— Exercise brief —
From the first line to the last, give the records again exactly and skip the pictures.

(Collection entries)
# # # # #

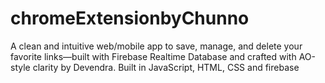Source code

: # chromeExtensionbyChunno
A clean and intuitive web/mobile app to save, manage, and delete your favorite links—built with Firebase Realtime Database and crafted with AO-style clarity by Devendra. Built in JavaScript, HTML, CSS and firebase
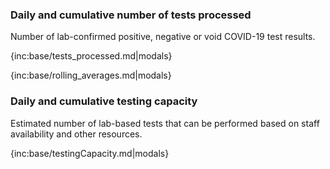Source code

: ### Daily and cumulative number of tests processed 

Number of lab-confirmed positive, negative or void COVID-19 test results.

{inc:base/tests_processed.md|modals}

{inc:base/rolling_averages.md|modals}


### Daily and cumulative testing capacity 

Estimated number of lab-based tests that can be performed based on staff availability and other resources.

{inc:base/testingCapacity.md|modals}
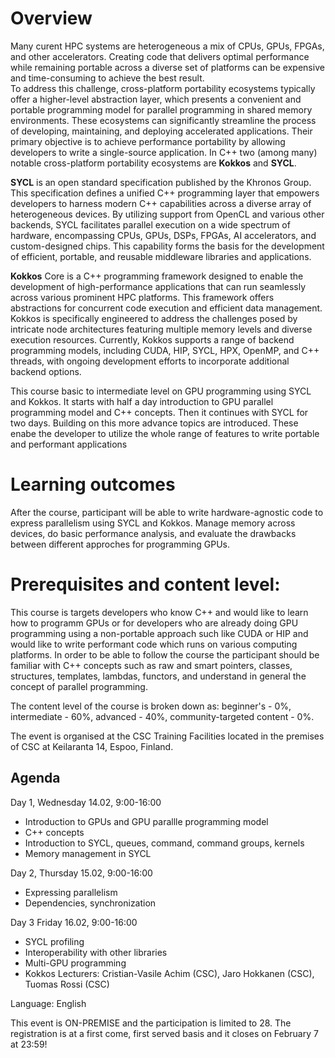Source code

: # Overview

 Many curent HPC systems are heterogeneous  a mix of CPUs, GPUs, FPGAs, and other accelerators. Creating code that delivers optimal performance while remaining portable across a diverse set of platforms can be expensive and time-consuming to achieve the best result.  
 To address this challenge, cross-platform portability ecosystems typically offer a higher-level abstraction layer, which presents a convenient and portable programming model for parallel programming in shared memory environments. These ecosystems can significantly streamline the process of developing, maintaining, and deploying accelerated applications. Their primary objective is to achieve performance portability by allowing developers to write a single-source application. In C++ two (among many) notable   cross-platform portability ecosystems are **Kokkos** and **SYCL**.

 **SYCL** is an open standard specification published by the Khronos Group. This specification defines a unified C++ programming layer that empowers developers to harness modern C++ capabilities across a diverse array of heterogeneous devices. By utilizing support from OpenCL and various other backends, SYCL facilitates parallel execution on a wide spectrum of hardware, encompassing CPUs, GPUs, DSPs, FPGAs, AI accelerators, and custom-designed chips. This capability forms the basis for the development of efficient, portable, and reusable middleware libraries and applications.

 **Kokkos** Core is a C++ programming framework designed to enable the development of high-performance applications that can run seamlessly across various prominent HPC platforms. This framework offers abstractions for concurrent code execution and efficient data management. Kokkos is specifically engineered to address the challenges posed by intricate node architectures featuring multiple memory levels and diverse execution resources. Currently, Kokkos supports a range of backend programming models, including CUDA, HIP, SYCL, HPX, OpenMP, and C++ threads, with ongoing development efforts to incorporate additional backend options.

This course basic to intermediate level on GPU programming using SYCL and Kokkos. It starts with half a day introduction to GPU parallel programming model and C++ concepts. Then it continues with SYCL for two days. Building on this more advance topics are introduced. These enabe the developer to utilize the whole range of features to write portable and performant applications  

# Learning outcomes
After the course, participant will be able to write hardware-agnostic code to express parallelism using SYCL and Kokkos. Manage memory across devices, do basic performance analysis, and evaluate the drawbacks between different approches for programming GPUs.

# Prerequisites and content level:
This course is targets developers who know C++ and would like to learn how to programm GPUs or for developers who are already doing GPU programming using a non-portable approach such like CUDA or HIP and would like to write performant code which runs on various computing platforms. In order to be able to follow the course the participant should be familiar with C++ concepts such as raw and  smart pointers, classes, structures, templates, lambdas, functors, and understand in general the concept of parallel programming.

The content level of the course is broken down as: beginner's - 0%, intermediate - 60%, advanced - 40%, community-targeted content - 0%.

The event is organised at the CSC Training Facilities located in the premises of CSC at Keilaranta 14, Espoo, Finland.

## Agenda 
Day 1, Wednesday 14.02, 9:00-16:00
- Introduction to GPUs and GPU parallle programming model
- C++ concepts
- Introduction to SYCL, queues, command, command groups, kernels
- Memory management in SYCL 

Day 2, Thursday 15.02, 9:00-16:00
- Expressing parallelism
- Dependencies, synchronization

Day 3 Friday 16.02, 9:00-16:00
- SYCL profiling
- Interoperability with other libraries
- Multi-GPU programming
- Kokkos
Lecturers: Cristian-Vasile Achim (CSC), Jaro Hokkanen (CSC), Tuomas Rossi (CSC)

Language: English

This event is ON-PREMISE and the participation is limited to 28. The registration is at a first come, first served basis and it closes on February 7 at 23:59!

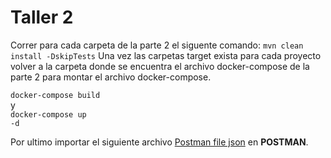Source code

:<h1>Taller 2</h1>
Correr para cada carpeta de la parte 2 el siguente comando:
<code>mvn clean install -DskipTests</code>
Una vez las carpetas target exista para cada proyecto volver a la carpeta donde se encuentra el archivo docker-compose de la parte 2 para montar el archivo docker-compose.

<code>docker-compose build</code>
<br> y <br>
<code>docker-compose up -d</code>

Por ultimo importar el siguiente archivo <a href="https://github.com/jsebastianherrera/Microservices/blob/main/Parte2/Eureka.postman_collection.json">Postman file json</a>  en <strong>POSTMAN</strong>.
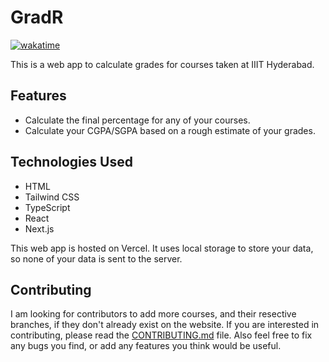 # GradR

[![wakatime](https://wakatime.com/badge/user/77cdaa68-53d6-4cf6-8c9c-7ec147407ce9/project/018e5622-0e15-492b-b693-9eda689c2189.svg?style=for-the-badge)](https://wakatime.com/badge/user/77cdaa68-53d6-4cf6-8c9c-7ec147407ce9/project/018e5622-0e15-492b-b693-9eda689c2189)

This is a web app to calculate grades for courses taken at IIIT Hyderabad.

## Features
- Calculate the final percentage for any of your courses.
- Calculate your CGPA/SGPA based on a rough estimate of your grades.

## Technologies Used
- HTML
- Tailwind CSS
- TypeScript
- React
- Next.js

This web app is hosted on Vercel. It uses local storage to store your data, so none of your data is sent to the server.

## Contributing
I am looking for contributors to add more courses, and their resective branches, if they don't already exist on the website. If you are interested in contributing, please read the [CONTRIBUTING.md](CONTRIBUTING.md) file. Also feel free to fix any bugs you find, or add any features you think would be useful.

# # # # #

— Response —
Source code

: # chromeExtensionbyChunno
A clean and intuitive web/mobile app to save, manage, and delete your favorite links—built with Firebase Realtime Database and crafted with AO-style clarity by Devendra. Built in JavaScript, HTML, CSS and firebase
Source code

: ### Daily and cumulative number of tests processed 

Number of lab-confirmed positive, negative or void COVID-19 test results.

{inc:base/tests_processed.md|modals}

{inc:base/rolling_averages.md|modals}


### Daily and cumulative testing capacity 

Estimated number of lab-based tests that can be performed based on staff availability and other resources.

{inc:base/testingCapacity.md|modals}
Source code

: # Overview

 Many curent HPC systems are heterogeneous  a mix of CPUs, GPUs, FPGAs, and other accelerators. Creating code that delivers optimal performance while remaining portable across a diverse set of platforms can be expensive and time-consuming to achieve the best result.  
 To address this challenge, cross-platform portability ecosystems typically offer a higher-level abstraction layer, which presents a convenient and portable programming model for parallel programming in shared memory environments. These ecosystems can significantly streamline the process of developing, maintaining, and deploying accelerated applications. Their primary objective is to achieve performance portability by allowing developers to write a single-source application. In C++ two (among many) notable   cross-platform portability ecosystems are **Kokkos** and **SYCL**.

 **SYCL** is an open standard specification published by the Khronos Group. This specification defines a unified C++ programming layer that empowers developers to harness modern C++ capabilities across a diverse array of heterogeneous devices. By utilizing support from OpenCL and various other backends, SYCL facilitates parallel execution on a wide spectrum of hardware, encompassing CPUs, GPUs, DSPs, FPGAs, AI accelerators, and custom-designed chips. This capability forms the basis for the development of efficient, portable, and reusable middleware libraries and applications.

 **Kokkos** Core is a C++ programming framework designed to enable the development of high-performance applications that can run seamlessly across various prominent HPC platforms. This framework offers abstractions for concurrent code execution and efficient data management. Kokkos is specifically engineered to address the challenges posed by intricate node architectures featuring multiple memory levels and diverse execution resources. Currently, Kokkos supports a range of backend programming models, including CUDA, HIP, SYCL, HPX, OpenMP, and C++ threads, with ongoing development efforts to incorporate additional backend options.

This course basic to intermediate level on GPU programming using SYCL and Kokkos. It starts with half a day introduction to GPU parallel programming model and C++ concepts. Then it continues with SYCL for two days. Building on this more advance topics are introduced. These enabe the developer to utilize the whole range of features to write portable and performant applications  

# Learning outcomes
After the course, participant will be able to write hardware-agnostic code to express parallelism using SYCL and Kokkos. Manage memory across devices, do basic performance analysis, and evaluate the drawbacks between different approches for programming GPUs.

# Prerequisites and content level:
This course is targets developers who know C++ and would like to learn how to programm GPUs or for developers who are already doing GPU programming using a non-portable approach such like CUDA or HIP and would like to write performant code which runs on various computing platforms. In order to be able to follow the course the participant should be familiar with C++ concepts such as raw and  smart pointers, classes, structures, templates, lambdas, functors, and understand in general the concept of parallel programming.

The content level of the course is broken down as: beginner's - 0%, intermediate - 60%, advanced - 40%, community-targeted content - 0%.

The event is organised at the CSC Training Facilities located in the premises of CSC at Keilaranta 14, Espoo, Finland.

## Agenda 
Day 1, Wednesday 14.02, 9:00-16:00
- Introduction to GPUs and GPU parallle programming model
- C++ concepts
- Introduction to SYCL, queues, command, command groups, kernels
- Memory management in SYCL 

Day 2, Thursday 15.02, 9:00-16:00
- Expressing parallelism
- Dependencies, synchronization

Day 3 Friday 16.02, 9:00-16:00
- SYCL profiling
- Interoperability with other libraries
- Multi-GPU programming
- Kokkos
Lecturers: Cristian-Vasile Achim (CSC), Jaro Hokkanen (CSC), Tuomas Rossi (CSC)

Language: English

This event is ON-PREMISE and the participation is limited to 28. The registration is at a first come, first served basis and it closes on February 7 at 23:59!

Source code

:<h1>Taller 2</h1>
Correr para cada carpeta de la parte 2 el siguente comando:
<code>mvn clean install -DskipTests</code>
Una vez las carpetas target exista para cada proyecto volver a la carpeta donde se encuentra el archivo docker-compose de la parte 2 para montar el archivo docker-compose.

<code>docker-compose build</code>
<br> y <br>
<code>docker-compose up -d</code>

Por ultimo importar el siguiente archivo <a href="https://github.com/jsebastianherrera/Microservices/blob/main/Parte2/Eureka.postman_collection.json">Postman file json</a>  en <strong>POSTMAN</strong>.
 # GradR

[![wakatime](https://wakatime.com/badge/user/77cdaa68-53d6-4cf6-8c9c-7ec147407ce9/project/018e5622-0e15-492b-b693-9eda689c2189.svg?style=for-the-badge)](https://wakatime.com/badge/user/77cdaa68-53d6-4cf6-8c9c-7ec147407ce9/project/018e5622-0e15-492b-b693-9eda689c2189)

This is a web app to calculate grades for courses taken at IIIT Hyderabad.

## Features
- Calculate the final percentage for any of your courses.
- Calculate your CGPA/SGPA based on a rough estimate of your grades.

## Technologies Used
- HTML
- Tailwind CSS
- TypeScript
- React
- Next.js

This web app is hosted on Vercel. It uses local storage to store your data, so none of your data is sent to the server.

## Contributing
I am looking for contributors to add more courses, and their resective branches, if they don't already exist on the website. If you are interested in contributing, please read the [CONTRIBUTING.md](CONTRIBUTING.md) file. Also feel free to fix any bugs you find, or add any features you think would be useful.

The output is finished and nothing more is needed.